Cardiovascular: Orthostatic hypotension; hypertension; tachycardia; palpitations; arrhythmias; ECG changes. CNS: Confusion; hallucinations; disturbed concentration; decreased memory; delusions; nervousness; restlessness; agitation; panic; insomnia; nightmares; mania; exacerbation of psychosis; drowsiness; dizziness; weakness; emotional lability; numbness; tremors; extrapyramidal symptoms (eg, pseudoparkinsonism, movement disorders, akathisia); seizures. Dermatologic: Rash; pruritus; photosensitivity reaction; dry skin; acne; itching. EENT: Conjunctivitis; blurred vision; increased IOP; mydriasis; tinnitus; nasal congestion; peculiar taste in mouth. GI: Nausea; vomiting; anorexia; GI distress; diarrhea; flatulence; dry mouth; constipation. Genitourinary: Impotence; sexual dysfunction; menstrual irregularities; dysmenorrhea; nocturia; urinary frequency; UTI; vaginitis; cystitis; urinary retention and hesitancy. Hematologic: Bone marrow depression, including agranulocytosis; eosinophilia; purpura; thrombocytopenia; leukopenia.
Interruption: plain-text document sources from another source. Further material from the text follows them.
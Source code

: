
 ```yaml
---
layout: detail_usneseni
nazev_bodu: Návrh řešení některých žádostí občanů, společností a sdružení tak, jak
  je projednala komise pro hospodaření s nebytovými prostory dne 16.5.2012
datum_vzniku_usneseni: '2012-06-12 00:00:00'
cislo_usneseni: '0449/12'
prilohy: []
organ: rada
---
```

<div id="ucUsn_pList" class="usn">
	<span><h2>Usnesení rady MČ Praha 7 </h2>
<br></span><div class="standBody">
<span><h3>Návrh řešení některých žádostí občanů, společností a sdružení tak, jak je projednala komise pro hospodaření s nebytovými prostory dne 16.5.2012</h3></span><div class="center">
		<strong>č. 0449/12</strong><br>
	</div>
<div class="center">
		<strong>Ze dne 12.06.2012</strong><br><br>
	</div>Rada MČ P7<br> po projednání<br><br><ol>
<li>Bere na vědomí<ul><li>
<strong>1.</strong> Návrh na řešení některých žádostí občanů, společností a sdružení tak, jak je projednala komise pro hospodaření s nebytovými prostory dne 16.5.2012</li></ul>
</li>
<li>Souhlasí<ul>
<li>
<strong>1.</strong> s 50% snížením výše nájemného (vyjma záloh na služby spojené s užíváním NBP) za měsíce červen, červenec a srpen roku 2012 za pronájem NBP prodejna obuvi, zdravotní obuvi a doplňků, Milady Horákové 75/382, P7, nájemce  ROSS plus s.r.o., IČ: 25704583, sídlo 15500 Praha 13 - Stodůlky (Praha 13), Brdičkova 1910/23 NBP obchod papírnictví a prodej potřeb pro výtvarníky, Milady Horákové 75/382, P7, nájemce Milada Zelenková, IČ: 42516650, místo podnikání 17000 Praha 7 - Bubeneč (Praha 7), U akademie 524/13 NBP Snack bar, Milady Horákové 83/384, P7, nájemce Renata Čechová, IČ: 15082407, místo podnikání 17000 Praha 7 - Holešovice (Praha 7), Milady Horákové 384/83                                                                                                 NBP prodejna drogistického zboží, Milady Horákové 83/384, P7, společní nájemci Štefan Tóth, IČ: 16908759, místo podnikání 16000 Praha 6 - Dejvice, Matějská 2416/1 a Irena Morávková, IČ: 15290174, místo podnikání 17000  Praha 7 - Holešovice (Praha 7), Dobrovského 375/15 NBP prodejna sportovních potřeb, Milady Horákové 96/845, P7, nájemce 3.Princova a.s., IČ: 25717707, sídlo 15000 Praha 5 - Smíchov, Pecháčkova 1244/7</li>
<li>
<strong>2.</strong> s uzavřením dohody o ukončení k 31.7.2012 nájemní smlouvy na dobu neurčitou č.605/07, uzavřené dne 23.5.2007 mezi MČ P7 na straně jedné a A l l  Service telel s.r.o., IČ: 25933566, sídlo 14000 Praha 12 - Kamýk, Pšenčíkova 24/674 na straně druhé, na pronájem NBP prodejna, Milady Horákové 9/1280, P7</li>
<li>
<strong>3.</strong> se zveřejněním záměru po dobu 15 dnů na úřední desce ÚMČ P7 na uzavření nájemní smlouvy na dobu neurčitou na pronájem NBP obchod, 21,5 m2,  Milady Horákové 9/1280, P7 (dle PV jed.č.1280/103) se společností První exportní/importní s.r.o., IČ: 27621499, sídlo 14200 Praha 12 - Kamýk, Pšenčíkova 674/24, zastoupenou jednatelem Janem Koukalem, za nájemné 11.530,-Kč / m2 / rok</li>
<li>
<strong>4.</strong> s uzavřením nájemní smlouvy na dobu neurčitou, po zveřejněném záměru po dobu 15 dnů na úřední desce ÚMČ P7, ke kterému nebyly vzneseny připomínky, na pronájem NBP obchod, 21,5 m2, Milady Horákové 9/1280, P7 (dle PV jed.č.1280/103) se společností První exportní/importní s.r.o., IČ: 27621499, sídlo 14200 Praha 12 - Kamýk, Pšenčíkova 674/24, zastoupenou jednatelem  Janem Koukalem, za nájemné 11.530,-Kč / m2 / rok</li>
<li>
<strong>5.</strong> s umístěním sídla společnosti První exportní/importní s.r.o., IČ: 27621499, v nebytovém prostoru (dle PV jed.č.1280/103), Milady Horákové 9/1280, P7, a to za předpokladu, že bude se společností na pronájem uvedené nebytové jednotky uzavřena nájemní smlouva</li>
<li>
Hepatic: Jaundice. Metabolic: Elevation or depression of blood sugar levels. Respiratory: Pharyngitis; rhinitis; sinusitis; cough. Miscellaneous: Breast enlargement.

Interactions:

Barbiturates, charcoal: May cause decreased blood levels of amitriptyline. Cimetidine, fluoxetine: May cause increased blood levels of amitriptyline. Clonidine: Use with product may result in hypertensive crisis. CNS depressants: Depressant effects may be additive. MAOIs: May cause hyperpyretic crises, severe convulsions, and death when given with amitriptyline.

Warnings:

Pregnancy Category D. Lactation: Excreted in breast milk. Children: Not recommended for children younger than 12 yr of age. Special Risk Patients: Caution is needed with history of seizures; urinary retention; urethral or ureteral spasm; angle-closure glaucoma or increased IOP; cardiovascular disorders; hyperthyroidism and patients receiving thyroid medication; hepatic or renal function impairment; schizophrenia; paranoia. Changing from MAOI to amitriptyline: Waiting period of 7 to 10 days is necessary to prevent hypertensive crisis. Serotonin syndrome: Some TCAs inhibit neuronal reuptake of serotonin and can increase synaptic serotonin levels.